I believe one of the two is triggering it but haven't determined which one.

Anyone out there experience anything similar????

No problem with the yellow lab kenneled with the wirehair.


----------



## gonehuntin' (Jul 27, 2006)

I love the DD (Wirehairs). For years I made my living training labs. I've trained many breeds of dogs, and my favorite has become the Draht. Great in the house, great with kids, a hunting machine and easy to train. Yes, they do shed. It's probably the breed I'll own the rest of my life.


----------



## wirehairman (Oct 31, 2005)

jlvatns,

Wirehairs are great dogs (of course I'm extremely biased) and can be a good transition to pointing dogs from retrievers.

Your post asked about the retrieving/tracking ability of wirehairs. Most wirehairs are natural retrievers, and I loose very, very few crippled roosters with my dogs. However, the average wirehair does not compare to a first class retriever in that arena. That being said, a few of my buddies have very nice labs, and my wirehairs regularly find significantly more upland birds than their labs when we hunt together.
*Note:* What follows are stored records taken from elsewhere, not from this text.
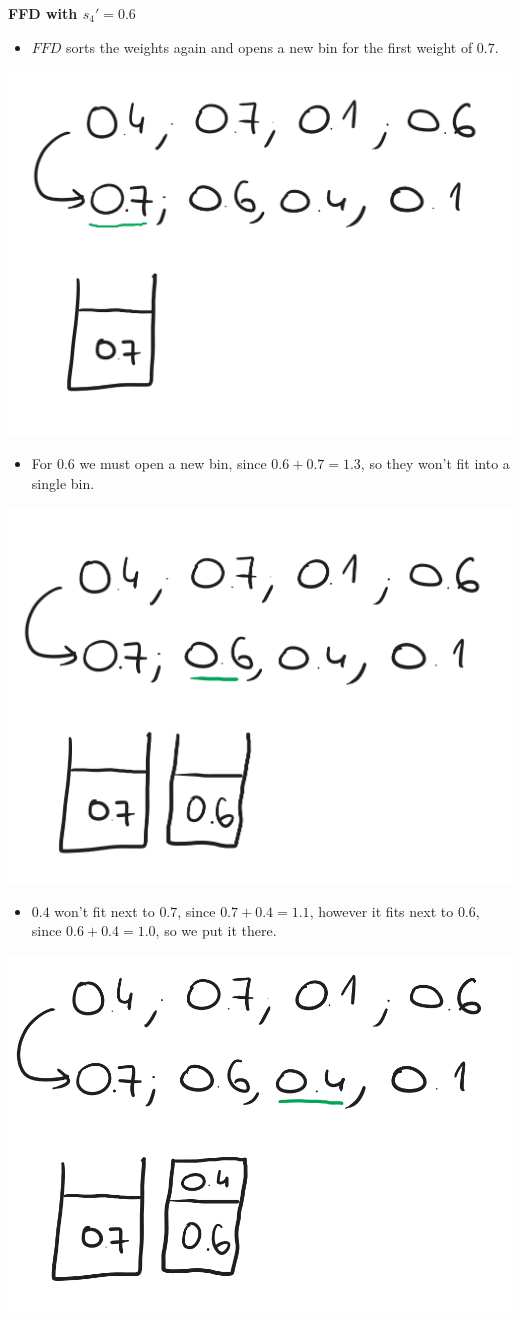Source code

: \textbf{FFD with $s_4'=0.6$}


\begin{itemize}
    \item $FFD$ sorts the weights again and opens a new bin for the first weight of $0.7$.
\end{itemize}

\begin{center}
    \includegraphics[width=0.5\linewidth]{10/01/ffd_alt_01.png}
\end{center}

\begin{itemize}
    \item For $0.6$ we must open a new bin, since $0.6+0.7=1.3$, so they won't fit into a single bin.
\end{itemize}

\begin{center}
    \includegraphics[width=0.5\linewidth]{10/01/ffd_alt_02.png}
\end{center}

\begin{itemize}
    \item $0.4$ won't fit next to $0.7$, since $0.7+0.4=1.1$, however it fits next to $0.6$, since $0.6+0.4=1.0$, so we put it there.
\end{itemize}

\begin{center}
    \includegraphics[width=0.5\linewidth]{10/01/ffd_alt_03.png}
\end{center}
A lot of your decision should be based upon what type of hunting you plan to do and your personal preferences. If you do mostly upland hunting or an even mix of upland and waterfowl, a wirehair might be the ticket. If you do 90% waterfowl hunting, I would recommend another retriever.

Range and hunting style should also be a big consideration in your decision. My dogs are out of AKC lines breed for horseback trials. None of them top 50 pounds, and I honestly do not know what it would take to wear them out because I have never been able to do it. Most of my hunting is done over multiple sections of CRP, and I need a dog that can run. Their range and hunting style has made several die-hard retriever guys almost have a stroke.

Lines bred for NAVHDA or the VDD lines produce exceptional dogs that typically will run a little shorter. These lines also tend to produce more truly versatile dogs with a greater retrieving instinct. Wirehaired Pointing Griffons are another breed you may want to consider for the best of both worlds (upland and waterfowl). Griffman could give you more info on this breed, too.

As for the allergies, none of my dogs have ever had any allergy problems, and I have not run across one with allergy problems in the numerous wirehairms I have been exposed to.

I know this got a bit lengthy but wanted to cover your questions. If you have any other questions, feel free to post them or pm me.


----------



## Alex (Feb 14, 2006)

Stick with the pointing labs. Stu West has some good pointing labs but I have heard they are known for there allergies.

p.s never lost a cripple.


----------



## wirenut (Dec 1, 2005)

I'll second what has been said of wirehairs. As for shedding, yes they do shed, but don't completely blow their coat like labs do. I haven't heard of any real allergy problems, but do a comlpete thyroid screening and test hips.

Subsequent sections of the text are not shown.